WORK REQUEST: Return each record verbatim, images excluded.

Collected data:
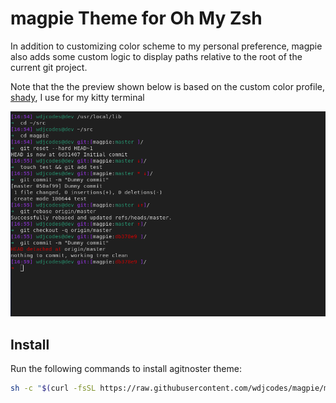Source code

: # magpie Theme for Oh My Zsh
In addition to customizing color scheme to my personal preference, magpie also adds some custom logic to display paths relative to the root of the current git project.

Note that the the preview shown below is based on the custom color profile, [shady](https://github.com/wdjcodes/shady),  I use for my kitty terminal

![Theme preview](preview.png)

## Install
Run the following commands to install agitnoster theme:
```sh
sh -c "$(curl -fsSL https://raw.githubusercontent.com/wdjcodes/magpie/master/install.sh)"
```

RESPONSE TO THE EXERCISE:
Source code

: # magpie Theme for Oh My Zsh
In addition to customizing color scheme to my personal preference, magpie also adds some custom logic to display paths relative to the root of the current git project.

Note that the the preview shown below is based on the custom color profile, [shady](https://github.com/wdjcodes/shady),  I use for my kitty terminal

![Theme preview](preview.png)

## Install
Run the following commands to install agitnoster theme:
```sh
sh -c "$(curl -fsSL https://raw.githubusercontent.com/wdjcodes/magpie/master/install.sh)"
```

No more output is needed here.